• **Assigned task**:
From the entries below, copy every line holding the word "textit".
[Exercise data — start]
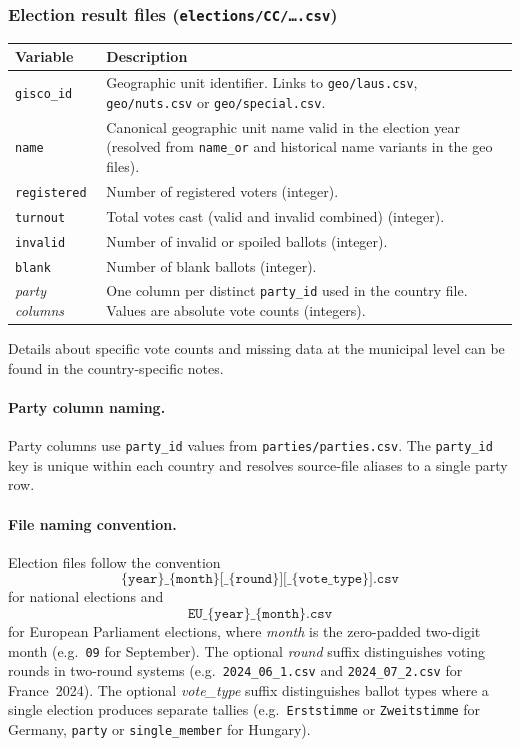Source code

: \subsubsection{Election result files (\texttt{elections/CC/\ldots.csv})}
\label{sec:variables_election_files}

\begin{longtable}{p{3cm}p{12cm}}
\toprule
\textbf{Variable} & \textbf{Description} \\
\midrule
\endhead
\texttt{gisco\_id}      & Geographic unit identifier.  Links to
                          \texttt{geo/laus.csv}, \texttt{geo/nuts.csv} or
                          \texttt{geo/special.csv}. \\
\texttt{name}           & Canonical geographic unit name valid in the
                          election year (resolved from \texttt{name\_or}
                          and historical name variants in the geo files). \\
\texttt{registered}     & Number of registered voters (integer). \\
\texttt{turnout}        & Total votes cast (valid and invalid combined) (integer). \\
\texttt{invalid}        & Number of invalid or spoiled ballots (integer). \\
\texttt{blank}          & Number of blank ballots (integer). \\
\textit{party columns}  & One column per distinct \texttt{party\_id} used in
                          the country file.
                          Values are absolute vote counts (integers). \\
\bottomrule
\end{longtable}

Details about specific vote counts and missing data at the municipal level
can be found in the country-specific notes.

\paragraph{Party column naming.}
Party columns use \texttt{party\_id} values from
\texttt{parties/parties.csv}.  The \texttt{party\_id} key is unique within
each country and resolves source-file aliases to a single party row.

\paragraph{File naming convention.}
Election files follow the convention
$$\texttt{\{year\}\_\{month\}[\_\{round\}][\_\{vote\_type\}].csv}$$
for national elections and
$$\texttt{EU\_\{year\}\_\{month\}.csv}$$
for European Parliament elections, where \textit{month} is the zero-padded
two-digit month (e.g.\ \texttt{09} for September).
The optional \textit{round} suffix distinguishes voting rounds in two-round
systems (e.g.\ \texttt{2024\_06\_1.csv} and \texttt{2024\_07\_2.csv} for
France~2024).
The optional \textit{vote\_type} suffix distinguishes ballot types where a
single election produces separate tallies (e.g.\
\texttt{Erststimme} or \texttt{Zweitstimme} for Germany,
\texttt{party} or \texttt{single\_member} for Hungary).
[Exercise data — finish]
• **Final answer**:
\textit{party columns}  & One column per distinct \texttt{party\_id} used in
for European Parliament elections, where \textit{month} is the zero-padded
The optional \textit{round} suffix distinguishes voting rounds in two-round
The optional \textit{vote\_type} suffix distinguishes ballot types where a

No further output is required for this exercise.